Founded | 1990 |
---|---|
Founder | Geoffrey Canada |
Focus | Combating effects of poverty; improving child and parent education |
Location | |
Area served | Harlem |
Method | Donations |
Key people | Geoffrey Canada, President and first CEO, Kwame Owusu-Kesse, current CEO[1] |
Website | hcz.org |
The Harlem Children's Zone (HCZ) is a nonprofit organization for children and families living in Harlem, providing free support in the form of parenting workshops, a preschool program, three charter schools, and child-oriented health programs for thousands of children and families. The HCZ is "aimed at doing nothing less than breaking the cycle of generational poverty for the thousands of children and families it serves."[2]
The Harlem Children's Zone Project has expanded the HCZ's comprehensive system of programs to nearly 100 blocks of Central Harlem and aims to keep children on track through college and into the job market.[3] "We’re not interested in saving a hundred kids," founder Geoffrey Canada says. "Even three hundred kids. Even a thousand kids to me is not going to do it. We want to be able to talk about how you save kids by the tens of thousands, because that’s how we’re losing them."[4]
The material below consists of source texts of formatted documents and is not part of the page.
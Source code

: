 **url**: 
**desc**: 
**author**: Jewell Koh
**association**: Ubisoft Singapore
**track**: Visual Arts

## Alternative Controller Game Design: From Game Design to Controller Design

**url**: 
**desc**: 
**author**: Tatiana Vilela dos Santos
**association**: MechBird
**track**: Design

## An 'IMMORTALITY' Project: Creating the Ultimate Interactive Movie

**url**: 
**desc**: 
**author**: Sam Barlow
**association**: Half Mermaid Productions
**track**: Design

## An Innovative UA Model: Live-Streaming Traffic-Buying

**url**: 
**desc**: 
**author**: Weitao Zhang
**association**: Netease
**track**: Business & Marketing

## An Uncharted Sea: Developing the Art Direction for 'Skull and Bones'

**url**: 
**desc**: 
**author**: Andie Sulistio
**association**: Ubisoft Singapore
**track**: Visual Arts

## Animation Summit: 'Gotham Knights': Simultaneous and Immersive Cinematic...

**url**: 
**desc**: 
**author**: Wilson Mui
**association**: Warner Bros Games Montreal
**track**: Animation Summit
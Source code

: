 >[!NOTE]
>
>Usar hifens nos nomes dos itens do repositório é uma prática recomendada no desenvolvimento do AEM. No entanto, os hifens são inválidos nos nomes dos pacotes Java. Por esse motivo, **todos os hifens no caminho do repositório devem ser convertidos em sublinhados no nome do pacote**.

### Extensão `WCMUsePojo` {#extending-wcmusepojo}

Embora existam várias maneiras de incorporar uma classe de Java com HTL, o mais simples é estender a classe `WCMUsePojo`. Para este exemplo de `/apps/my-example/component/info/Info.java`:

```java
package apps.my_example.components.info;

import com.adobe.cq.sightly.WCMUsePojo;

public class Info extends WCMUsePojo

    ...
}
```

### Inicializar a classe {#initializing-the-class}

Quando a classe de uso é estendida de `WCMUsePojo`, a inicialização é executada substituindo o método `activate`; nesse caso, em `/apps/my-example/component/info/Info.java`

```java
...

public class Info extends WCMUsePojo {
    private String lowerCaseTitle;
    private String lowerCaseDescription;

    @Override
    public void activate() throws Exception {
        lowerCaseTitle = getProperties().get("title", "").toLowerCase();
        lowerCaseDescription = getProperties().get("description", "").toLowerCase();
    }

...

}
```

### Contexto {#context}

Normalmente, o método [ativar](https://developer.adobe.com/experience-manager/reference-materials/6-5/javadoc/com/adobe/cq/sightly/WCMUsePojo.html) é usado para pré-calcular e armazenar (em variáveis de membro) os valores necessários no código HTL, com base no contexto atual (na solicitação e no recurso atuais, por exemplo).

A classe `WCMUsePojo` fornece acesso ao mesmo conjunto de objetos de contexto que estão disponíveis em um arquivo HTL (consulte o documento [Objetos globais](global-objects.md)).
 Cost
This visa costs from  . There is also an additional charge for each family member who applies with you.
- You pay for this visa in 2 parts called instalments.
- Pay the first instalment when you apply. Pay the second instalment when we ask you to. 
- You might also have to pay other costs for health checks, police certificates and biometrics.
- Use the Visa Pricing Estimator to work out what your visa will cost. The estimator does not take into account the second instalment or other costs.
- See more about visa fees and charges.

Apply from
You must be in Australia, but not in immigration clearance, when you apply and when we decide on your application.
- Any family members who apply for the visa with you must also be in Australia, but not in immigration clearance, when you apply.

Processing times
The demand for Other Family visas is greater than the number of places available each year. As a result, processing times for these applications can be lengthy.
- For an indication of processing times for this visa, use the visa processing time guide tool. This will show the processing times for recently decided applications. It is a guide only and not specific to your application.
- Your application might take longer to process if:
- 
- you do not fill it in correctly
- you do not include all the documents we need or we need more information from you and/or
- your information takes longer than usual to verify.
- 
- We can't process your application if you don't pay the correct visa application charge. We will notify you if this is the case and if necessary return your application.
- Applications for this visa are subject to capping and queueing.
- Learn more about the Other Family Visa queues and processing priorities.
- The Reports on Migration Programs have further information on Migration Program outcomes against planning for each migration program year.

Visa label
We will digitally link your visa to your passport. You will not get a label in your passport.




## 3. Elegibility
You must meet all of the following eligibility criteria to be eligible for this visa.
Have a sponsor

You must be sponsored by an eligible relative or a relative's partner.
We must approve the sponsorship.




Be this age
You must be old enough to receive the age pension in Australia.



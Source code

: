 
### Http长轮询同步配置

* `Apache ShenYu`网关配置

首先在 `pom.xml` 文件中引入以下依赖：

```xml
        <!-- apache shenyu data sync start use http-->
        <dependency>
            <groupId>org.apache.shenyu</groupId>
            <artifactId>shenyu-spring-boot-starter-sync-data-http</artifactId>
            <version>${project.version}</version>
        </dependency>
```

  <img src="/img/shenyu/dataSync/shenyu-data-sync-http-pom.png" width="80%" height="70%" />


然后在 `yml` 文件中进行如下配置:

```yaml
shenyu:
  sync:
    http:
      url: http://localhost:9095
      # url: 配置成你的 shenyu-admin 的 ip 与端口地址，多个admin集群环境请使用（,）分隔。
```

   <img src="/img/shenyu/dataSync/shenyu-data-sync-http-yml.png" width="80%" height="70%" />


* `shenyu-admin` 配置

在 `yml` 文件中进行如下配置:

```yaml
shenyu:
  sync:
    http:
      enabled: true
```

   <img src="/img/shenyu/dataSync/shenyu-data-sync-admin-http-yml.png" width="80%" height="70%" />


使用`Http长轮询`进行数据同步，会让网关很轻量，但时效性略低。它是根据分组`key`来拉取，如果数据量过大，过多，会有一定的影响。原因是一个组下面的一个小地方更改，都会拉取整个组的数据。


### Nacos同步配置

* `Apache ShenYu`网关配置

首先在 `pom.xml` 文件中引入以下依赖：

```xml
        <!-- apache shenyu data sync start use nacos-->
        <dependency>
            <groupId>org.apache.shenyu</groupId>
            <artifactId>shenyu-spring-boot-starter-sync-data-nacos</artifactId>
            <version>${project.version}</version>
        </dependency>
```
The Obama administration announced a Promise Neighborhoods program, which hopes to replicate the success[5] of the HCZ in under resourced areas of other U.S. cities.[6] In the summer of 2010, the U.S. Department of Education's Promise Neighborhoods program accepted applications from over 300 communities for $10 million in federal grants for developing HCZ implementation plans.[7][8]